Has he done anything I don’t know about, Michael? “To my knowledge, he has not done a thing,” Putney said.
So let’s remind the mayor of his own words: “If I were mayor, I’d definitely propose an ordinance to outlaw them throughout Miami-Dade County… Because frankly, Michael, I believe that there’s organized crime behind this.”
Duh, mayor. And guess what? You are the mayor now. Is it too much for us to expect you to actually do something. Nah. Instead he actually missed the whole first reading, during which there was no discussion, and chose to say nada on the matter. Everyone tells me that they could not discuss it on first reading (even though it seems to be there are other things discussed on first reading), before it was trashed 4 – 7 . The nos were Commissioners Barbara Jordan, Audrey Edmonson — who switched her original yes — Bruno Barreiro, Xavier “Mayor Sir” Suarez, Jose “Pepe” Diaz and Chairwoman Rebeca Sosa and Vice Chair Lynda Bell. Not voting: Commissioners Dennis Moss and Esteban Bovo, contrary to what Ladra had thought. But maybe he stepped away on purpose and that maybe is a good thing.
But he has also done nada on the matter in the 18 months he has been in office.
I called Gimenez’s chief of staff, Chip Iglesias, last week to see if I could ask the mayor himself about this about face. I told Chip I know Ladra is not The G Man’s favorite blogger anymore, and that it’s not easy for me to face him either, but we’re both adults and the time has come.
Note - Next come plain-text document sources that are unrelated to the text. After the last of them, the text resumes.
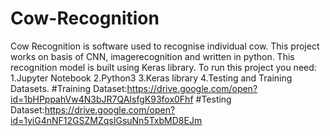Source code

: # Cow-Recognition
Cow Recognition is software used to recognise individual cow.
This project works on basis of CNN, imagerecognition and written in python.
This recognition model is built using  Keras library.
To run this project you need:
1.Jupyter Notebook
2.Python3
3.Keras library
4.Testing and Training Datasets.
#Training Dataset:https://drive.google.com/open?id=1bHPppahVw4N3bJR7QAIsfgK93fox0Fhf
#Testing Dataset:https://drive.google.com/open?id=1yiG4nNF12GSZMZqsIGsuNn5TxbMD8EJm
Gimenez, the mayor, has not called me back. Chip told me he was out of town and busy with other stuff, police director interviews, for instance. Chip did say that the mayor was genuinely surprised the measure was killed on first reading, rather than let it go to committee for debate. And he told Ladra that Gimenez had contacted both Attorney General Pam Bondi and Fernandez-Rundle about maquinitas and what could be done, but that he was currently sidetracked with his elections advisory board.
Ladra can’t help but wonder if Gimenez calls “Castro” Hernandez back and has the nauseaus suspicion he does. I couldn’t find any obvious maquinita money in the mayor’s campaign last year — and let me tell you it takes time to even give a cursory once-through of the 3,027 contributions in his campaign ($1.13 million) and the 702 gifts to his PAC, Common Sense Now ($2.65 million).
But he did make friends with friends of the maquinita mafia when he buddied up with Castro and the Seguro Que Yes Council of crooks in Hialeah. And monies could have been given through third parties — just like Castro’s cafeteria contributions. Just sayin’.
There is no doubt that maquinitas and the industry have been tied to organized crime and drugs. Studies have proven it. There is pudding in past arrests. Does anyone remember Jose M. Battle, the leader of the so-called “Cuban Mafia” that had maquinitas as part of its empire? One of the maquinita company owners who was implicated in that 2004 federal racketeering case gave almost $3,000 to the Robaina 2011 campaign. By then, charges against Orlando Cordoves were dismissed, said his attorney Rick Diaz. Yep, the same Rick Diaz who represented Julio Robaina while he was being investigated for his loansharking activities and role in a ponzi scheme.
There is no doubt that maquinitas are bad for our society and for our economy. There is no doubt that what Hialeah leaders consider “family entertainment” and what Miami Mayor Tomas Regalado battled his former police chief to protect is killing our quality of life in many communities.
There is also no doubt that the political reality is that the industry has the dollars it needs to keep good and effective laws from affecting them by keeping candidate speak as just that and making them sound just like the maquinitas: Beeping and buzzing with no real prize at the end.